Amaryan runs Moscow and London-based investment management firms Copperstone Alpha Fund, Copperstone Capital and Ocean Prime Inc. and Intertrade Pacific SA.

He is seeking dismissal of the civil charges against him and his companies and for the court to free up millions of dollars of frozen assets.

The companies' trades were based on "sophisticated hedge fund analysis, at times ahead of earnings announcements, and at times losing money," the court papers say.

A native Armenian who lives in Moscow, Amaryan graduated from Miami University in Oxford, Ohio, according to his court filing. He worked in the United States at AllianceBernstein L.P., before moving to Russia in 2003 and working for Citigroup (Swiss: C.SW - news) for two years.
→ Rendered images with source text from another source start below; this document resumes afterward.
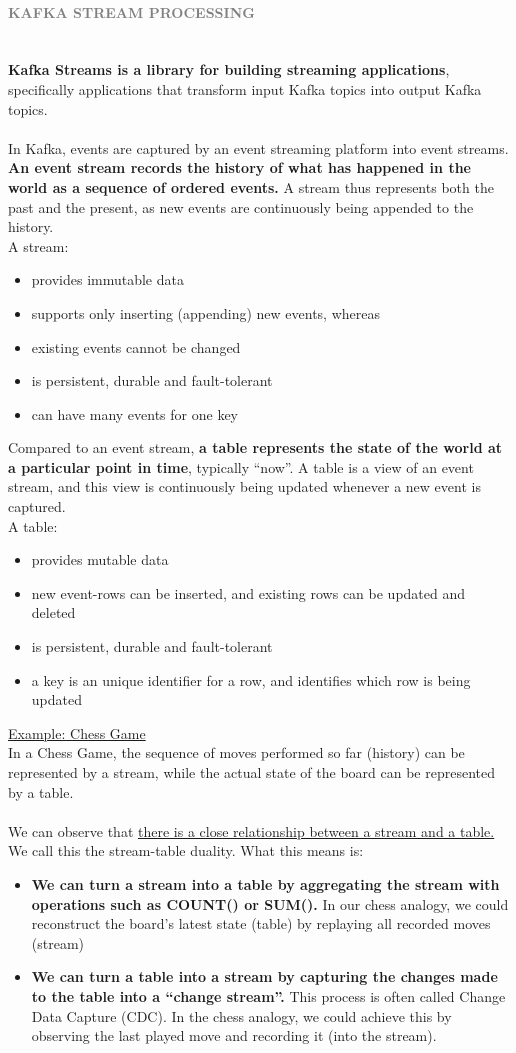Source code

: \documentclass[10pt,a4paper]{article}
\newcommand{\nline}{\\~\\}
\newcommand{\myparagraph}[1]{\paragraph{\normalsize{\textcolor{gray}{\uppercase{\textbf{#1}}}} }\mbox{} \vspace{0.5em}\\}
\begin{document}
\myparagraph{Kafka Stream Processing}
\textbf{Kafka Streams is a library for building streaming applications}, specifically applications that transform input Kafka topics into output Kafka topics. 
\nline
In Kafka, events are captured by an event streaming platform into event streams. \textbf{An event stream records the history of what has happened in the world as a sequence of ordered events.} A stream thus represents both the past and the present, as new events are continuously being appended to the history. \\
A stream:
\begin{itemize}
	\item provides immutable data
	\item supports only inserting (appending) new events, whereas 	\item existing events cannot be changed
	\item is persistent, durable and fault-tolerant
	\item can have many events for one key
\end{itemize}
Compared to an event stream, \textbf{a table represents the state of the world at a particular point in time}, typically “now”. A table is a view of an event stream, and this view is continuously being updated whenever a new event is captured. \\
A table: 
\begin{itemize}
	\item provides mutable data
	\item new event-rows can be inserted, and existing rows can be updated and deleted
	\item is persistent, durable and fault-tolerant
	\item a key is an unique identifier for a row, and identifies which row is being updated
\end{itemize}
\uline{Example: Chess Game} \\
In a Chess Game, the sequence of moves performed so far (history) can be represented by a stream, while the actual state of the board can be represented by a table.
\nline
We can observe that \uline{there is a close relationship between a stream and a table.} We call this the stream-table duality. What this means is:
\begin{itemize}
	\item \textbf{We can turn a stream into a table by aggregating the stream with operations such as COUNT() or SUM().} In our chess analogy, we could reconstruct the board’s latest state (table) by replaying all recorded moves (stream)
	\item \textbf{We can turn a table into a stream by capturing the changes made to the table into a “change stream”.} This process is often called Change Data Capture (CDC). In the chess analogy, we could achieve this by observing the last played move and recording it (into the stream).
\end{itemize}
\end{document}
He is currently on a leave of absence from the MBA program at the University of Chicago Booth School of Business.

Two other defendants, Jaspen Capital Partners Ltd and Chief Executive Andriy Supranonok, both from Kiev, Ukraine, agreed to pay $30 million to settle the SEC charges against them, the regulator said on Monday.

Authorities said traders would give hackers "shopping lists" of press releases they wanted to see in advance, and then make trades based on them.

Business Wire is a unit of Warren Buffett's Berkshire Hathaway Inc, and PR Newswire is a unit of Britain's UBM Plc (LSE: UBM.L - news) .

The case is SEC v Dubovoy et al, U.S. District Court, District of New Jersey, No. 15-06076. (Reporting By Karen Freifeld; Editing by Andrew Hay)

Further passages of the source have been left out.